La préparation de la page avant l’écriture est une phase fondamentale qui nous permet d’en savoir plus sur le travail du copiste, mais aussi sur le contexte spatio-temporel dans lequel s’est déroulé la copie.

La réglure concerne tous ces points de repères et lignes qui permettent de délimiter la zone de texte, le nombre de lignes d’écriture et tout simplement de maintenir les lignes droites et parallèles entre elles.

Réglure à la pointe sèche

Pour les réaliser, différents outils sont disponibles : la pointe sèche est une sorte de stylet qui, par pression, crée un relief sur la feuille, voire plusieurs feuilles à la fois. On peut également tracer la réglure à l’encre ou au carbone.
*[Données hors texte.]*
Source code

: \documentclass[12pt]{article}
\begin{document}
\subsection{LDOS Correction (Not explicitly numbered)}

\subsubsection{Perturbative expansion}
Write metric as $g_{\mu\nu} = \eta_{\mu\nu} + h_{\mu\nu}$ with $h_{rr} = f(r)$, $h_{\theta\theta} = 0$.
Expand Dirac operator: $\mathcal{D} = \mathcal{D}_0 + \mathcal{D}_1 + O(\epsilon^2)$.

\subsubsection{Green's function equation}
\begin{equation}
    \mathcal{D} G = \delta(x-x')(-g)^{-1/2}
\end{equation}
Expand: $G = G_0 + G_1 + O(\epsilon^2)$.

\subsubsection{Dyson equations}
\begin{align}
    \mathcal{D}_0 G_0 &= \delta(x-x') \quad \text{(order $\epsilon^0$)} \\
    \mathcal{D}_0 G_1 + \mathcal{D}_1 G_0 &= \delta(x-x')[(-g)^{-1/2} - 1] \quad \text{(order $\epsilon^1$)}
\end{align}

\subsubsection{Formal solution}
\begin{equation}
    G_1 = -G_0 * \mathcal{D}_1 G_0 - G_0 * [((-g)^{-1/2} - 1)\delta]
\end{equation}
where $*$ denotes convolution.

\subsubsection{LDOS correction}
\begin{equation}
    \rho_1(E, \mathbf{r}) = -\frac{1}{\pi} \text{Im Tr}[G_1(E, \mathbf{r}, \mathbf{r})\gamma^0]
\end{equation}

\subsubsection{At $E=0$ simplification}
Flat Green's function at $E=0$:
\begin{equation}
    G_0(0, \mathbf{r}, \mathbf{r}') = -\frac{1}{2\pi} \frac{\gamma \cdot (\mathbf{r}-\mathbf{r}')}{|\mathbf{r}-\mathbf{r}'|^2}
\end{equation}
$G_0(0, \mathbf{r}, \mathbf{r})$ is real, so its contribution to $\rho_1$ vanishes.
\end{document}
Dans ce cas, on peut aisément l’effacer, ce qui est peut-être arrivé dans le cas de beaucoup de manuscrits en coufique « classique » où l’on ne voit aucune trace de réglure, à moins que les copistes employaient d’autres techniques. Avec l’émergence du papier, on utilise en effet une masṭara/misṭara (ou planche à régler).

Les décors

Les manuscrits coraniques comportent souvent des décors placés à divers endroits du texte. Des décors en pleine-page (page tapis) peuvent précéder le début du texte ou d’une section et en clore la fin. Ces mêmes parties du texte font généralement l’objet d’une plus attention de l’enlumineur: le texte s’inscrit souvent dans un cadre plus ou moins large. En outre, chaque transition entre les sourates fait l’objet d’un traitement particulier de la part de l’enlumineur.

Manuscrit de la dynastie mamlouke, 15e siècle. V&A Museum MSL 1910.6099

Dans les premiers siècles de l’Islam, on connaît quatre manières de séparer les sourates dans les manuscrits : un espace laissé blanc, un décor, une formule de titre avec ou non le décompte des versets, et la combinaison d’un décor et d’un titre.

Au milieu du 20e siècle, les savants G. Bergsträsser puis A. Grohmann, ont supposé que ces présentations correspondaient à des phases chronologiques successives. Mais aujourd’hui, une meilleure connaissance du témoignage matériel conduit à reprendre ces hypothèses.

En fait, la succession ornements/titres ne cadre plus avec la réalité des matériaux anciens. Par exemple, la couche inférieure (scriptio inferior) du palimpseste de Ṣanʿāʾ est très ancienne, mais elle comporte pourtant un titre de sourate sans décompte, inséré dans le corps même du texte, prouvant ainsi la contemporanéité du titre et du texte. Outre le titre, on distingue des ornements qui semblent, à première vue, contemporains du texte. Cet exemple montre donc que l’on connaissait déjà, vers la fin du 7e siècle, plusieurs types de présentation.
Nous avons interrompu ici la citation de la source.